Researchers find that maintaining genetic variation is critical to allowing wild populations to survive, reproduce, and adapt to future environmental changes.
A new paper shows that genetic variation is crucial to a population’s short- and long-term viability. The paper, by a NOAA Fisheries Northwest Fisheries Science Center researcher, examined decades of theoretical and empirical evidence. It was published in the Proceedings of the National Academies of Science.
“The crucial role of genome-wide genetic variation in conservation,” can be found here.
The genomics revolution has made it possible to quickly and cheaply sequence entire genomes. These rapidly advancing technologies have expanded our understanding of wild populations like salmon and their interactions with the environment.
For example, researchers can look at genetic traits that influence a particular Pacific salmon population’s biodiversity, disease resistance, migration timing, and other adaptations. Such a deeper understanding of salmon genetics gives managers more information to help protect and recover them.
Some recent studies have pointed to wildlife populations such as musk ox, cheetahs, and island foxes that have low genetic variation and yet persist despite high levels of inbreeding. This has led some to conclude that genetic variation and inbreeding don’t matter as much as previously thought.
“Small population size and low genetic diversity are problematic,” says lead author Marty Kardos, a geneticist at NOAA’s Northwest Fisheries Science Center who focuses on the effects of inbreeding. “These conditions make populations more vulnerable to extinction.”
While there are outliers, Kardos and his coauthors found the safest and best conservation strategy is to protect and promote a rich genetic diversity within and among populations.

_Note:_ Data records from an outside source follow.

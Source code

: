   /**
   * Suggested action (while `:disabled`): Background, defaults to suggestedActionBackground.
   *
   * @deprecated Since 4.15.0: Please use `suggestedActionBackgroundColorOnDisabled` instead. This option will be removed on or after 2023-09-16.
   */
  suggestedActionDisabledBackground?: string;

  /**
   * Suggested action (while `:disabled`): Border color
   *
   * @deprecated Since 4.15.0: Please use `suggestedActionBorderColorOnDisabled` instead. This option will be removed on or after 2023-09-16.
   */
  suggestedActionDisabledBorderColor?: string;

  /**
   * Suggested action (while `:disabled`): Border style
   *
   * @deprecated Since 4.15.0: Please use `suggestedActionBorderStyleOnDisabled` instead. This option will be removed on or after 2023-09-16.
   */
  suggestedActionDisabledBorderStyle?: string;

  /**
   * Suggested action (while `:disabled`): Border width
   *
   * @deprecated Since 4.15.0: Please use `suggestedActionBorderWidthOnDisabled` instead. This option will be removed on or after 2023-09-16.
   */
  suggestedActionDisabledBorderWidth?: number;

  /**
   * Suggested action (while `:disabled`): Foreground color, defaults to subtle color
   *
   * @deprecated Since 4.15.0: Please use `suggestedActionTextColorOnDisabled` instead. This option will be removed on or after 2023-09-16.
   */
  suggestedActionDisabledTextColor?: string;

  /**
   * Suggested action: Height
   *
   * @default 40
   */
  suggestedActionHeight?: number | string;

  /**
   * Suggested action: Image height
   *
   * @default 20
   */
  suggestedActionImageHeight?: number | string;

This strategy is especially true for species of special concern, such as threatened and endangered Pacific salmon populations.
Instead, says Kardos, robust conservation goals promote natural connectivity patterns among small populations or grow those small populations. Maintaining high genetic diversity allows species to adapt to future environmental changes and avoid inbreeding.
Inbreeding, which happens when there are small, isolated populations, can reduce a species’ ability to survive and reproduce. Populations with low genetic diversity have a smaller buffer when it comes to evolving to their ever-changing environment.
“We can look at a salmon’s genome and select for certain traits like disease resistance,” says Kardos. “However, we shouldn’t lose sight that doing so may come at the cost of reducing genetic diversity. And genetic diversity is what will give populations the best chance at adapting to a changing climate.”